À l’extrême-droite, la PME des Le Pen et associés est elle aussi abonnée aux affaires en tout genre, de la captation d’héritage du patriarche aux arrangements pris par sa fille, lui-même et leurs obligés avec les règlements du Parlement européen, quoi qu’on en dise, infiniment plus rigoureux que ceux de l’Assemblée nationale et du Sénat français. Sans compter les nombreuses mises en examen en raison du financement suspecté frauduleux de leurs campagnes électorales. Le « système » national apparaît en comparaison de ceux de ses voisins offrir bien davantage de moyens de « tricher », de « détourner les fonds publics » et de « se gaver » en famille.
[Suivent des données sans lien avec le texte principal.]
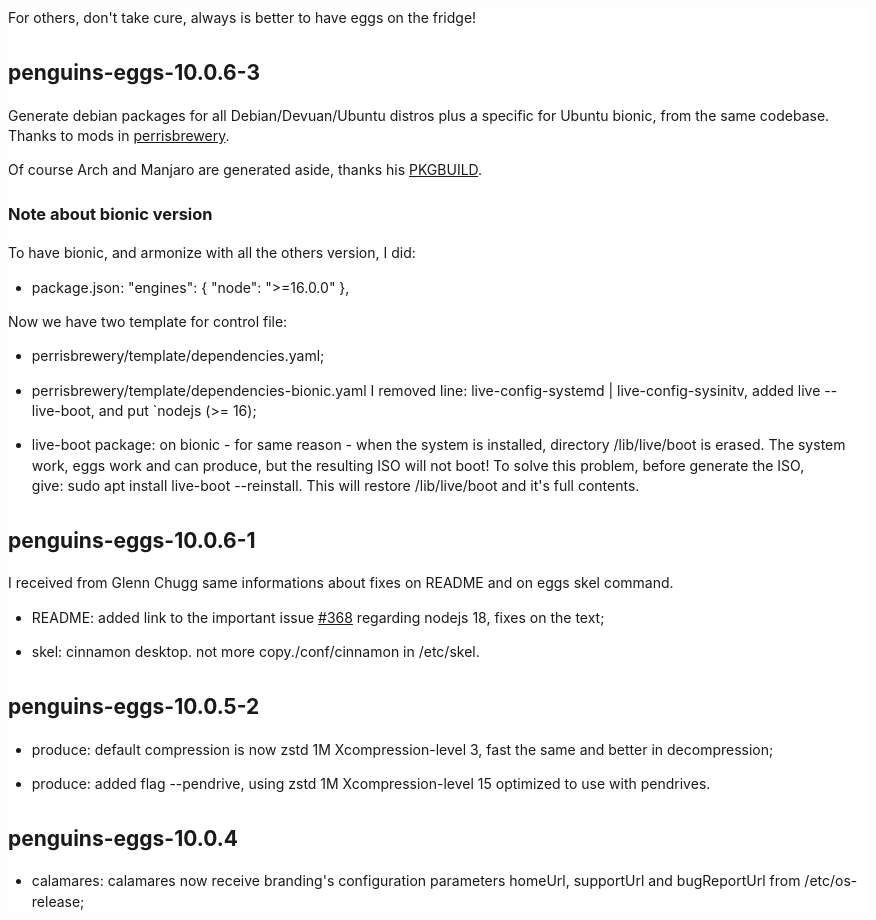 For others, don\'t take cure, always is better to have eggs on the
fridge!

## penguins-eggs-10.0.6-3

Generate debian packages for all Debian/Devuan/Ubuntu distros plus a
specific for Ubuntu bionic, from the same codebase. Thanks to mods
in [perrisbrewery](https://github.com/pieroproietti/perrisbrewery).

Of course Arch and Manjaro are generated aside, thanks
his [PKGBUILD](https://github.com/pieroproietti/eggs-pkgbuilds).

### Note about bionic version

To have bionic, and armonize with all the others version, I did:

-   package.json: \"engines\": { \"node\": \"\>=16.0.0\" },

Now we have two template for control file:

-   perrisbrewery/template/dependencies.yaml;

-   perrisbrewery/template/dependencies-bionic.yaml I removed
    line: live-config-systemd \| live-config-sysinitv, added live \--
    live-boot, and put \`nodejs (\>= 16);

-   live-boot package: on bionic - for same reason - when the system is
    installed, directory /lib/live/boot is erased. The system work, eggs
    work and can produce, but the resulting ISO will not boot! To solve
    this problem, before generate the ISO, give: sudo apt install
    live-boot \--reinstall. This will restore /lib/live/boot and it\'s
    full contents.

## penguins-eggs-10.0.6-1

I received from Glenn Chugg same informations about fixes on README and
on eggs skel command.

-   README: added link to the important
    issue [#368](https://github.com/pieroproietti/penguins-eggs/issues/368) regarding
    nodejs 18, fixes on the text;

-   skel: cinnamon desktop. not more copy./conf/cinnamon in /etc/skel.

## penguins-eggs-10.0.5-2

-   produce: default compression is now zstd 1M Xcompression-level 3,
    fast the same and better in decompression;

-   produce: added flag \--pendrive, using zstd 1M Xcompression-level
    15 optimized to use with pendrives.

## penguins-eggs-10.0.4

-   calamares: calamares now receive branding\'s configuration
    parameters homeUrl, supportUrl and bugReportUrl from
    /etc/os-release;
Les partisans du « protectionnisme », de la défense du « modèle français », de ses institutions surannées y trouveraient-ils un intérêt singulier ? Il faut se féliciter de leur passage à la caisse - « c’est déjà ça ! » dit-on - eux qui écumaient en bande organisée les bancs du Parlement de Strasbourg. À la caisse jusqu’au dernier centime d’euro, dans la perspective d’un reflux des soutiens à la fois de Trump et de Poutine et d’une inéligibilité - de fait en attendant le droit - des prophètes de haine. La démocratie et les libertés publiques ont tout à y gagner. Encore faut-il que la gauche, les gauches, soient exemplaires en la matière. Ce ne fut pas toujours le cas mais au moins le cas du sieur Cahuzac fut réglé promptement et le parquet général financier qui en naquit démontre aujourd’hui toute son utilité. La démocratie comme la justice, l’économie comme la politique ont un impératif besoin de mises à jour quand des failles béantes et anciennes restent à colmater. On assiste à ce genre d’opération en France après avoir tant attendu que le vent nouveau qui soufflait dans le reste de l’Europe fasse sentir ses effets jusque dans ce « cher vieux pays ». Guéant, Cahuzac hier, Fillon, Le Pen demain, la voie est ouverte. C’est d’autant plus important que Trump veut déréguler jusqu’à Wall-street et faire sauter les « sécurités » » qui ont permis jusqu’à ce jour d’éviter les répliques les plus redoutées de la grande crise de 2008-2009. Dans le chaos, les profiteurs espèrent simplement tirer leur épingle du jeu. Tout se tient en effet. Leur monde et le notre sont antinomiques. Leur « morale » et la notre ne le sont pas moins.